## Task description
Lines after the one containing "- 先列出所有待排序的元素如" are to be omitted; print exactly each line from the start of the records up to and including it.

Stored entries:
↓
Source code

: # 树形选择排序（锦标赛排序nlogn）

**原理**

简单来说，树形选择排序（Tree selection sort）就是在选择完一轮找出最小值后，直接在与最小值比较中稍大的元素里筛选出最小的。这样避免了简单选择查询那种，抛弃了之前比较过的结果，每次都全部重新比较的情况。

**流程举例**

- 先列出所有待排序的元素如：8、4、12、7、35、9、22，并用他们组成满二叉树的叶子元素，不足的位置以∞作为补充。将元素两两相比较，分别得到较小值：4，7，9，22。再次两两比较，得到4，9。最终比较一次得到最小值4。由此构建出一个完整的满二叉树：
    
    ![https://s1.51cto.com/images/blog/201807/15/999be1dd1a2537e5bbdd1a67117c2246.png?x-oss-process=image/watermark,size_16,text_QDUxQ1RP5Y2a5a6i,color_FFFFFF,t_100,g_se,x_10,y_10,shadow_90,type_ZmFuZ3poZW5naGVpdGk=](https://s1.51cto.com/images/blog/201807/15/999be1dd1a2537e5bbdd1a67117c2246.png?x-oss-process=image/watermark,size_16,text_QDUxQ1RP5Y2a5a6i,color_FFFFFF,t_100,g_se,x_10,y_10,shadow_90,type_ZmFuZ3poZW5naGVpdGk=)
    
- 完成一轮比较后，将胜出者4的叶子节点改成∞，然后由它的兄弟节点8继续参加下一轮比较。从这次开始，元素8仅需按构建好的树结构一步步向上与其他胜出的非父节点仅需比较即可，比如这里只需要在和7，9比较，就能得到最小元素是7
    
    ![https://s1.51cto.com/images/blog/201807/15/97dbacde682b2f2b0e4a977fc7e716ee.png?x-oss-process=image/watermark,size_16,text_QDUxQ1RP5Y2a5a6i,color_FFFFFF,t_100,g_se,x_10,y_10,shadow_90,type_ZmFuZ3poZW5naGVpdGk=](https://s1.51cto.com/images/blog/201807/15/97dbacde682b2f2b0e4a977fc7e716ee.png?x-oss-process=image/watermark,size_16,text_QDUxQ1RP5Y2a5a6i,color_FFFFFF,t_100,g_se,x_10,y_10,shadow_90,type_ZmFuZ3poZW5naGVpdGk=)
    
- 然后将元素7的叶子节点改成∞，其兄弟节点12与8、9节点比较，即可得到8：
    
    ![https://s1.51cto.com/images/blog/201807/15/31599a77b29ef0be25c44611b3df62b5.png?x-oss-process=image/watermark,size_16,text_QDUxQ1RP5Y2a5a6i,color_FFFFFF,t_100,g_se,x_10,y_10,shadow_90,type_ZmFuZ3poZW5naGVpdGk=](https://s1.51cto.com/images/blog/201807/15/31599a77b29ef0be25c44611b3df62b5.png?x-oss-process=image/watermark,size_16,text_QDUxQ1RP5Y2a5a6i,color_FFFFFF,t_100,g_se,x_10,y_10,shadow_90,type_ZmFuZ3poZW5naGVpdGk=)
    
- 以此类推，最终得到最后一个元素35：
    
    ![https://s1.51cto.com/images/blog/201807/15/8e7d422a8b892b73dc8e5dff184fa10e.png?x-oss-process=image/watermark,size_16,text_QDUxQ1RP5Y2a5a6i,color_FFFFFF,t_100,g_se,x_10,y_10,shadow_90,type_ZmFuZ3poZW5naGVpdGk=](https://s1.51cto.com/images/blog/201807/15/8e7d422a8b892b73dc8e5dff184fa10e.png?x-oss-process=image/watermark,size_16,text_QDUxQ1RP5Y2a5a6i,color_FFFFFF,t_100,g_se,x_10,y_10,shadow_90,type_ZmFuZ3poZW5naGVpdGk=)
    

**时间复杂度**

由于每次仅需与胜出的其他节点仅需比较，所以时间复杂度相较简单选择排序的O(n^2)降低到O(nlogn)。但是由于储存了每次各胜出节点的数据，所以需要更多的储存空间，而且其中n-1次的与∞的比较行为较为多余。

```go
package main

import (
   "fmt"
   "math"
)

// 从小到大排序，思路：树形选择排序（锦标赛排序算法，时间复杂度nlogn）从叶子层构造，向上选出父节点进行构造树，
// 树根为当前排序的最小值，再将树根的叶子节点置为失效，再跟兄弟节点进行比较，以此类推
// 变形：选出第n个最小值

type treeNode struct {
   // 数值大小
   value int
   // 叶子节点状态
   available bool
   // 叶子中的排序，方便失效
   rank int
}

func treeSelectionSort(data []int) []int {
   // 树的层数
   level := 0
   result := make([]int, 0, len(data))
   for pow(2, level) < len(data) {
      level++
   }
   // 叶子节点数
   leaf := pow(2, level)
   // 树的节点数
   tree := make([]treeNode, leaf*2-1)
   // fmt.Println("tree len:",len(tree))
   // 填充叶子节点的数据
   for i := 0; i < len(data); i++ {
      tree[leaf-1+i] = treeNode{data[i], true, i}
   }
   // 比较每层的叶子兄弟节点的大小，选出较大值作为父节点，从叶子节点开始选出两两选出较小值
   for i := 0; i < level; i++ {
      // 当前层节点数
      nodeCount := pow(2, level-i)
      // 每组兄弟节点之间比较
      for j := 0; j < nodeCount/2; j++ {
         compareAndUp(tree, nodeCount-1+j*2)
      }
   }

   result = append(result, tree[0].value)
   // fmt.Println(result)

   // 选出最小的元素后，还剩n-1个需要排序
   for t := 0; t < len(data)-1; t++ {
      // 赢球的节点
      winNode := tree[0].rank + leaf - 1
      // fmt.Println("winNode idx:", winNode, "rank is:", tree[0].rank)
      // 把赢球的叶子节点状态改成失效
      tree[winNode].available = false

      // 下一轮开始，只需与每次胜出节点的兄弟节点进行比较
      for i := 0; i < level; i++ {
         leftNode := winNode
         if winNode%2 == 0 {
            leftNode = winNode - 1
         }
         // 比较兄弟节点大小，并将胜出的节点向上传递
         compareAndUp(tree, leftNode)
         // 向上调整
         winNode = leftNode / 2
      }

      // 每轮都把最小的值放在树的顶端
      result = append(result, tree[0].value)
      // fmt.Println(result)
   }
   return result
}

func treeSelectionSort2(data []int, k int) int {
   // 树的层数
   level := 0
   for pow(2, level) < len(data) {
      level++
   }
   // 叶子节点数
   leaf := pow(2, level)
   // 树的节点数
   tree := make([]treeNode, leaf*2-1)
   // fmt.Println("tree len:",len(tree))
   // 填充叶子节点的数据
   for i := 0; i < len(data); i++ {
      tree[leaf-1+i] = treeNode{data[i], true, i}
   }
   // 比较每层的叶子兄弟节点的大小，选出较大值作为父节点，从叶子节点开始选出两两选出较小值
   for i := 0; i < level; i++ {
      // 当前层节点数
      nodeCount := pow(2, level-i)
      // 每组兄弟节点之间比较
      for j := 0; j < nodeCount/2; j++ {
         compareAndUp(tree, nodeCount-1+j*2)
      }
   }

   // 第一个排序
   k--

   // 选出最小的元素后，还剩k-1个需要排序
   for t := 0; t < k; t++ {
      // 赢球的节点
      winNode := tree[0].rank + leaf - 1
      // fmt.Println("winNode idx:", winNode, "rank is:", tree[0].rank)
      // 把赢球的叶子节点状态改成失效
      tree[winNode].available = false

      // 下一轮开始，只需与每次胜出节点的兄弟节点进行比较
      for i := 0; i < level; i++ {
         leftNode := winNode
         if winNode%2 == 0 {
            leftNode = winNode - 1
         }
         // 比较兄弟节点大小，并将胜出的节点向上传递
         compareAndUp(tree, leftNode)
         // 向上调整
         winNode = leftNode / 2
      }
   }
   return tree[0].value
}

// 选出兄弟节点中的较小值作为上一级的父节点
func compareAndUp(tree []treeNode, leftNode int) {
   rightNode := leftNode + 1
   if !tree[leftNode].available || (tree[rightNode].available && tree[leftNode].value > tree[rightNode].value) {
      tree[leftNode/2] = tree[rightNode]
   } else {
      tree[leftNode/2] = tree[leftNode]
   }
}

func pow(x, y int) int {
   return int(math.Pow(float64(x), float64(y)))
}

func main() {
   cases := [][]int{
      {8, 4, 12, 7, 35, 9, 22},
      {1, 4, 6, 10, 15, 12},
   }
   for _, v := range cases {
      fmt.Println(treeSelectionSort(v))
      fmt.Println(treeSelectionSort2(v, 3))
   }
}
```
↑
## Your response
Source code

: # 树形选择排序（锦标赛排序nlogn）

**原理**

简单来说，树形选择排序（Tree selection sort）就是在选择完一轮找出最小值后，直接在与最小值比较中稍大的元素里筛选出最小的。这样避免了简单选择查询那种，抛弃了之前比较过的结果，每次都全部重新比较的情况。

**流程举例**

- 先列出所有待排序的元素如：8、4、12、7、35、9、22，并用他们组成满二叉树的叶子元素，不足的位置以∞作为补充。将元素两两相比较，分别得到较小值：4，7，9，22。再次两两比较，得到4，9。最终比较一次得到最小值4。由此构建出一个完整的满二叉树：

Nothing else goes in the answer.